Colleagues and former students honor Professor Jo Ann Hackett in this collection of essays focused on her interests in Northwest Semitic languages, epigraphy, and Canaanite religions of the Iron Age. Each section offers subject-specific chapters reflecting on methodology, while at the same time seeking to build connections between these three disciplines. Each contribution exemplifies the unifying theme of the collection: the continuing value and necessity of philological and comparative study of the Hebrew Bible. The contributors are Jason A. Bembry, Catherine E. Bonesho, Dexter E. Callender Jr., F. W. Dobbs-Allsopp, John L. Ellison, Steven E. Fassberg, Nathaniel E. Greene, Gordon J. Hamilton, Mark W. Hamilton, John Huehnergard, Jeremy M. Hutton, Susan Niditch, Heather Dana Davis Parker, Na‘ama Pat-El, Gary A. Rendsburg, Christopher A. Rollston, Aaron D. Rubin, Jacqueline Vayntrub, and Aren Wilson-Wright.
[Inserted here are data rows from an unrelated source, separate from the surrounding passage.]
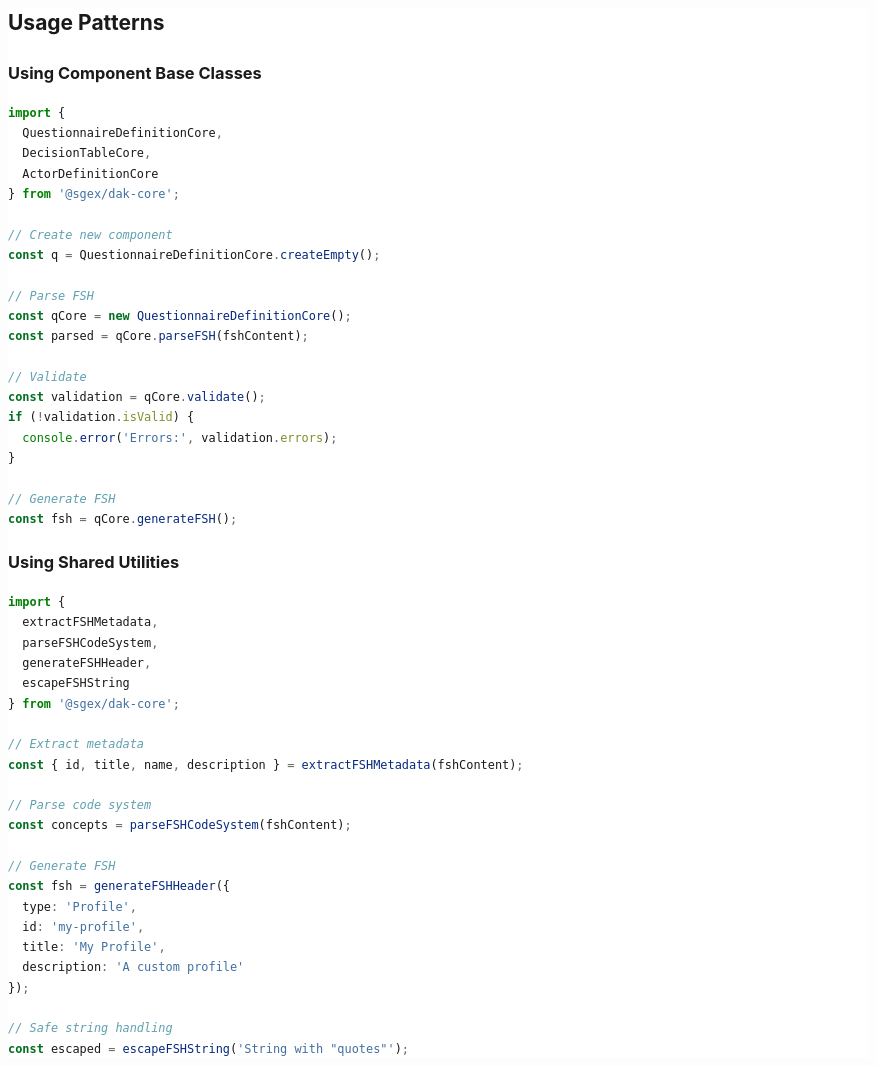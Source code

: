 ## Usage Patterns

### Using Component Base Classes

```typescript
import { 
  QuestionnaireDefinitionCore,
  DecisionTableCore,
  ActorDefinitionCore 
} from '@sgex/dak-core';

// Create new component
const q = QuestionnaireDefinitionCore.createEmpty();

// Parse FSH
const qCore = new QuestionnaireDefinitionCore();
const parsed = qCore.parseFSH(fshContent);

// Validate
const validation = qCore.validate();
if (!validation.isValid) {
  console.error('Errors:', validation.errors);
}

// Generate FSH
const fsh = qCore.generateFSH();
```

### Using Shared Utilities

```typescript
import { 
  extractFSHMetadata,
  parseFSHCodeSystem,
  generateFSHHeader,
  escapeFSHString 
} from '@sgex/dak-core';

// Extract metadata
const { id, title, name, description } = extractFSHMetadata(fshContent);

// Parse code system
const concepts = parseFSHCodeSystem(fshContent);

// Generate FSH
const fsh = generateFSHHeader({
  type: 'Profile',
  id: 'my-profile',
  title: 'My Profile',
  description: 'A custom profile'
});

// Safe string handling
const escaped = escapeFSHString('String with "quotes"');
```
Jeremy M. Hutton is Associate Professor of Classical Hebrew Language and Biblical Literature at University of Wisconsin-Madison. He is the author of The Transjordanian Palimpsest: The Overwritten Texts of Personal Exile and Transformation in the Deuteronomistic History (de Gruyter) and the coeditor of Levites and Priests in History and Tradition (Society of Biblical Literature).
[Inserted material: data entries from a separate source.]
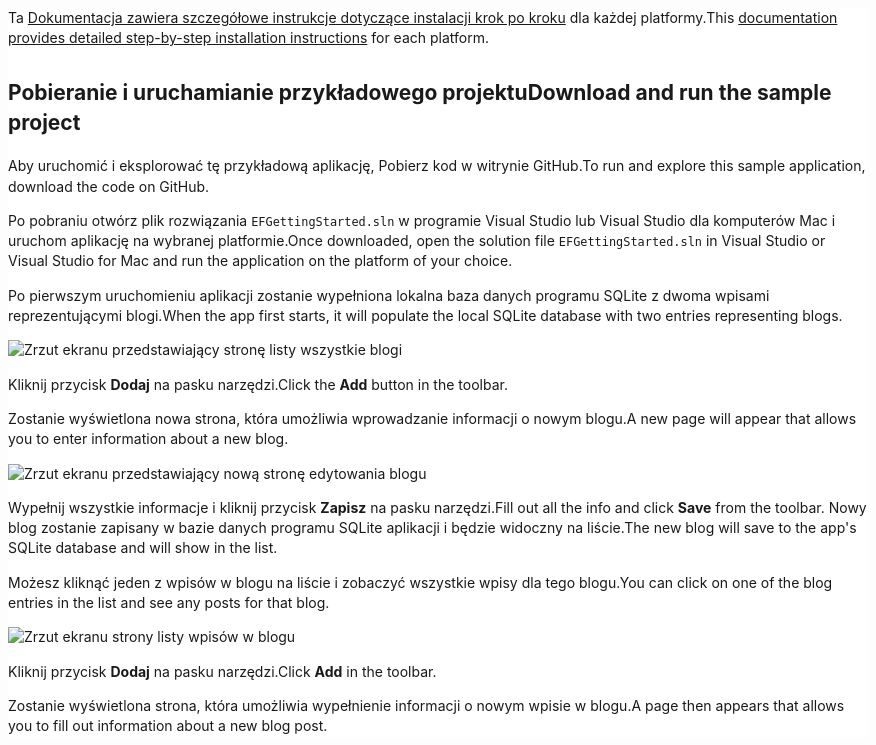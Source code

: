 <span data-ttu-id="da20e-111">Ta [Dokumentacja zawiera szczegółowe instrukcje dotyczące instalacji krok po kroku](/xamarin/get-started/installation) dla każdej platformy.</span><span class="sxs-lookup"><span data-stu-id="da20e-111">This [documentation provides detailed step-by-step installation instructions](/xamarin/get-started/installation) for each platform.</span></span>

## <a name="download-and-run-the-sample-project"></a><span data-ttu-id="da20e-112">Pobieranie i uruchamianie przykładowego projektu</span><span class="sxs-lookup"><span data-stu-id="da20e-112">Download and run the sample project</span></span>

<span data-ttu-id="da20e-113">Aby uruchomić i eksplorować tę przykładową aplikację, Pobierz kod w witrynie GitHub.</span><span class="sxs-lookup"><span data-stu-id="da20e-113">To run and explore this sample application, download the code on GitHub.</span></span>

<span data-ttu-id="da20e-114">Po pobraniu otwórz plik rozwiązania `EFGettingStarted.sln` w programie Visual Studio lub Visual Studio dla komputerów Mac i uruchom aplikację na wybranej platformie.</span><span class="sxs-lookup"><span data-stu-id="da20e-114">Once downloaded, open the solution file `EFGettingStarted.sln` in Visual Studio or Visual Studio for Mac and run the application on the platform of your choice.</span></span>

<span data-ttu-id="da20e-115">Po pierwszym uruchomieniu aplikacji zostanie wypełniona lokalna baza danych programu SQLite z dwoma wpisami reprezentującymi blogi.</span><span class="sxs-lookup"><span data-stu-id="da20e-115">When the app first starts, it will populate the local SQLite database with two entries representing blogs.</span></span>

![Zrzut ekranu przedstawiający stronę listy wszystkie blogi](_static/xamarin-tutorial-1.png)

<span data-ttu-id="da20e-117">Kliknij przycisk **Dodaj** na pasku narzędzi.</span><span class="sxs-lookup"><span data-stu-id="da20e-117">Click the **Add** button in the toolbar.</span></span>

<span data-ttu-id="da20e-118">Zostanie wyświetlona nowa strona, która umożliwia wprowadzanie informacji o nowym blogu.</span><span class="sxs-lookup"><span data-stu-id="da20e-118">A new page will appear that allows you to enter information about a new blog.</span></span>

![Zrzut ekranu przedstawiający nową stronę edytowania blogu](_static/xamarin-tutorial-2.png)

<span data-ttu-id="da20e-120">Wypełnij wszystkie informacje i kliknij przycisk **Zapisz** na pasku narzędzi.</span><span class="sxs-lookup"><span data-stu-id="da20e-120">Fill out all the info and click **Save** from the toolbar.</span></span> <span data-ttu-id="da20e-121">Nowy blog zostanie zapisany w bazie danych programu SQLite aplikacji i będzie widoczny na liście.</span><span class="sxs-lookup"><span data-stu-id="da20e-121">The new blog will save to the app's SQLite database and will show in the list.</span></span>

<span data-ttu-id="da20e-122">Możesz kliknąć jeden z wpisów w blogu na liście i zobaczyć wszystkie wpisy dla tego blogu.</span><span class="sxs-lookup"><span data-stu-id="da20e-122">You can click on one of the blog entries in the list and see any posts for that blog.</span></span>

![Zrzut ekranu strony listy wpisów w blogu](_static/xamarin-tutorial-3.png)

<span data-ttu-id="da20e-124">Kliknij przycisk **Dodaj** na pasku narzędzi.</span><span class="sxs-lookup"><span data-stu-id="da20e-124">Click **Add** in the toolbar.</span></span>

<span data-ttu-id="da20e-125">Zostanie wyświetlona strona, która umożliwia wypełnienie informacji o nowym wpisie w blogu.</span><span class="sxs-lookup"><span data-stu-id="da20e-125">A page then appears that allows you to fill out information about a new blog post.</span></span>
Aaron D. Rubin is Malvin and Lea P. Bank Professor of Jewish Studies, Classics and Ancient Mediterranean Studies, and Linguistics at Pennsylvania State University. He is the author of five books, including A Brief Introduction to the Semitic Languages (Gorgias) and The Jibbali (Shahri) Language of Oman: Grammar and Texts (Brill), and coeditor of the Encyclopedia of Hebrew Language and Linguistics and the Handbook of Jewish Languages (both from Brill).